I grabbed a Bern Baker hard hat for this year w/out the audio liner. Had a friend that had similar problems to the ones stated above so I figure earbuds are probably a better choice.

I debated over the EPS and hardhat option for awhile before finally choosing the hard hat. I am hoping it does a good job protecting the noggin w/out needing to be replaced after a crash


----------



## HoboMaster (May 16, 2010)

I bought a Bern Watts hardhat at the start of last season and LOVE it. So much more comfortable then any other helmet I've tried on.
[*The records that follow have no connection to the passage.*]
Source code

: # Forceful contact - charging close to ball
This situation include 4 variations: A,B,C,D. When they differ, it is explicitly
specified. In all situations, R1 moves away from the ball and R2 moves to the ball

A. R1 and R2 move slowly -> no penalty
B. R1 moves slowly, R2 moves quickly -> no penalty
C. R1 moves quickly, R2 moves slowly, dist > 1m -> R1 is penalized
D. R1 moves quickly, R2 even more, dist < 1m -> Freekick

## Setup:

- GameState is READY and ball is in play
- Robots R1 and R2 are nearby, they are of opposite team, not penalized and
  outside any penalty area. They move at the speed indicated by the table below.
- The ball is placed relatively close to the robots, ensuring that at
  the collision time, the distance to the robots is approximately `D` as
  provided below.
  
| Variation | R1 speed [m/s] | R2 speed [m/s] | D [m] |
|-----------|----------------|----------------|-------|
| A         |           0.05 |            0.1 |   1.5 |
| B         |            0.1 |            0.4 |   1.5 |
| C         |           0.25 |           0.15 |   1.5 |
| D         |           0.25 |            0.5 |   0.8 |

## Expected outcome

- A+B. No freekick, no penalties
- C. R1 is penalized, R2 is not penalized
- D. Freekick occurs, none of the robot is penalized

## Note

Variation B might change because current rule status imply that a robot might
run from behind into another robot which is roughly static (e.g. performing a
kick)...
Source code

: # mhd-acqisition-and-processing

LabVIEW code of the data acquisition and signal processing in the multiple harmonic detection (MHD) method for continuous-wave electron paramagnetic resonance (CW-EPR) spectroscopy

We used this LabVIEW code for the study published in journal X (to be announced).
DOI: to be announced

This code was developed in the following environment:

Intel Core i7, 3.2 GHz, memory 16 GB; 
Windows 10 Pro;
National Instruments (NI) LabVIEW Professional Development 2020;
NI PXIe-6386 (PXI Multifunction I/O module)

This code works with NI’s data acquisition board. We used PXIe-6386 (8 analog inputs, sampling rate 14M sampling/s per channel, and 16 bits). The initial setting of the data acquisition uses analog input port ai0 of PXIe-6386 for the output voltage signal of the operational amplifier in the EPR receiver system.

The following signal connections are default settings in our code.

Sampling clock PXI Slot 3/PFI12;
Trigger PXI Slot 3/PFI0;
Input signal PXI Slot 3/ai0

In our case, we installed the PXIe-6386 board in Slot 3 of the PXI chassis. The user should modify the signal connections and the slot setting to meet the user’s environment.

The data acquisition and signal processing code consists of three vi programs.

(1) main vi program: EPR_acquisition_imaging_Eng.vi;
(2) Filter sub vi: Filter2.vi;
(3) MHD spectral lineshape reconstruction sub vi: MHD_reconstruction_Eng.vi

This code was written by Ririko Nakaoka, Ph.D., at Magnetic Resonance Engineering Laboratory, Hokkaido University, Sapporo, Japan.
Feels almost as good as a beanie. So far I haven't had any complaints about the speakers, they surely aren't DJ quality, but I still think they are pretty good. Mine still work fine as well after 30+ days of use. I killed the cord it came with, so I bought a replacement Male-to-Male and found with the new cord the volume went much higher, (they might have a limiter in the retail cord?).

Anyways I love mine, some people haven't been as happy with them but I'm stoked. I HATE earbuds, so for me this is the best thing.


----------



## legallyillegal (Oct 6, 2008)

i use the watts hardhat with a smith skullcandy audio kit

bern's liner blows


----------



## Triple8Sol (Nov 24, 2008)

legallyillegal said:


> i use the watts hardhat with a smith skullcandy audio kit


Can I see a pic of how you have that setup? Afaik the Skullcandy ones are made to fit certain Smith helmets.
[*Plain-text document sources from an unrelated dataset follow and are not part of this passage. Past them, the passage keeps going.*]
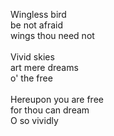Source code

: Wingless bird<br/>
be not afraid<br/>
wings thou need not<br/>
<br/>
Vivid skies<br/>
art mere dreams<br/>
o' the free<br/>
<br/>
Hereupon you are free<br/>
for thou can dream<br/>
O so vividly<br/>
		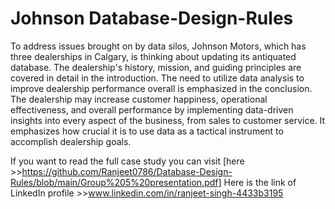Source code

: # Johnson Database-Design-Rules
To address issues brought on by data silos, Johnson Motors, which has three dealerships in Calgary, is thinking about updating its antiquated database. The dealership's history, mission, and guiding principles are covered in detail in the introduction. The need to utilize data analysis to improve dealership performance overall is emphasized in the conclusion. The dealership may increase customer happiness, operational effectiveness, and overall performance by implementing data-driven insights into every aspect of the business, from sales to customer service. It emphasizes how crucial it is to use data as a tactical instrument to accomplish dealership goals.

If you want to read the full case study you can visit [here >>https://github.com/Ranjeet0786/Database-Design-Rules/blob/main/Group%205%20presentation.pdf]
Here is the link of LinkedIn profile >>www.linkedin.com/in/ranjeet-singh-4433b3195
For everyone else, how are the Bern audio ear pads shaped? The regular pads have like a space in the middle for your ears, enclosed by the ear padding surround. Giro ones press right up on your ear, which is prob where my discomfort came from.


----------



## 360FacePlant (Dec 7, 2008)

I got the Watts recently, really nice fit on my head. The helmet liner seems to get in the way of my goggles a bit, anybody else have that problem?


----------



## legallyillegal (Oct 6, 2008)

Triple8Sol said:


> Can I see a pic of how you have that setup? Afaik the Skullcandy ones are made to fit certain Smith helmets.
> 
> For everyone else, how are the Bern audio ear pads shaped? The regular pads have like a space in the middle for your ears, enclosed by the ear padding surround. Giro ones press right up on your ear, which is prob where my discomfort came from.


they have a plastic tab that goes between the helmet foam and shell


----------



## Triple8Sol (Nov 24, 2008)

legallyillegal said:


> they have a plastic tab that goes between the helmet foam and shell


Sounds like they're basically the same as the Giro ones I had.


----------



## HoboMaster (May 16, 2010)

The audio liner in mine basically has a thin layer of furry material on the outside, then the driver on the inside with soft foam padding around the edges of the driver. I just put it on... I can't really feel the driver at all. They do press against your ears but it's not uncomfortable with the soft fuzzy material, at least for me.

Here's a picture of mine to get a better idea.


----------



## Triple8Sol (Nov 24, 2008)

Tried on a Bern with the audio kit. The huge headphone pieces inside the ear pads are pretty uncomfortable, so I'm skipping that. I ended up picking up the Watts EPS w/the knit liner. Should be great!


----------